> Task to complete:
Scan the lines below for the string "rename" and report how many lines contain it, giving only the number.

+++ Data for review +++

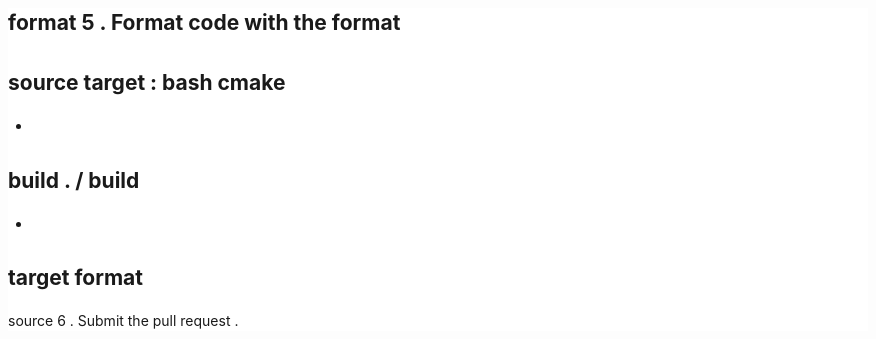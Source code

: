 format
5
.
Format
code
with
the
format
-
source
target
:
bash
cmake
-
-
build
.
/
build
-
-
target
format
-
source
6
.
Submit
the
pull
request
.
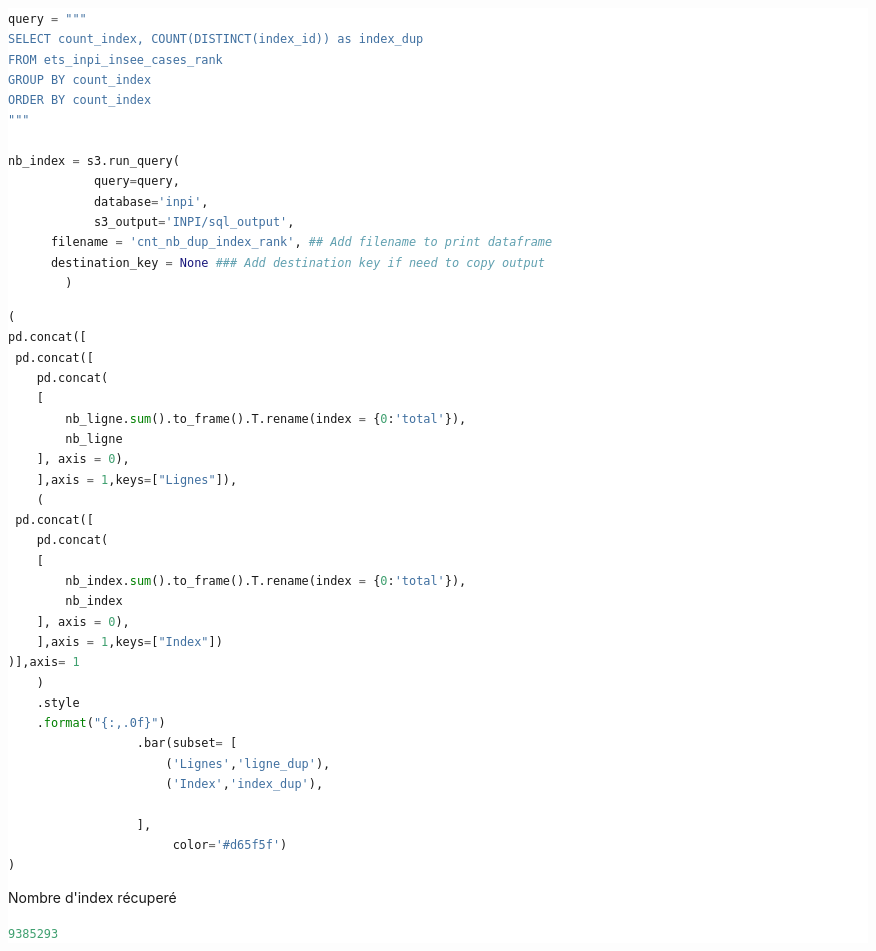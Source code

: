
 ```python
query = """
SELECT count_index, COUNT(DISTINCT(index_id)) as index_dup
FROM ets_inpi_insee_cases_rank 
GROUP BY count_index 
ORDER BY count_index
"""

nb_index = s3.run_query(
            query=query,
            database='inpi',
            s3_output='INPI/sql_output',
      filename = 'cnt_nb_dup_index_rank', ## Add filename to print dataframe
      destination_key = None ### Add destination key if need to copy output
        )
```

```python
(
pd.concat([    
 pd.concat([
    pd.concat(
    [
        nb_ligne.sum().to_frame().T.rename(index = {0:'total'}), 
        nb_ligne
    ], axis = 0),
    ],axis = 1,keys=["Lignes"]),
    (
 pd.concat([
    pd.concat(
    [
        nb_index.sum().to_frame().T.rename(index = {0:'total'}), 
        nb_index
    ], axis = 0),
    ],axis = 1,keys=["Index"])
)],axis= 1
    )
    .style
    .format("{:,.0f}")
                  .bar(subset= [
                      ('Lignes','ligne_dup'),
                      ('Index','index_dup'),
                      
                  ],
                       color='#d65f5f')
)
```

Nombre d'index récuperé

```python
9385293
```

+++

> Answer for the task:
2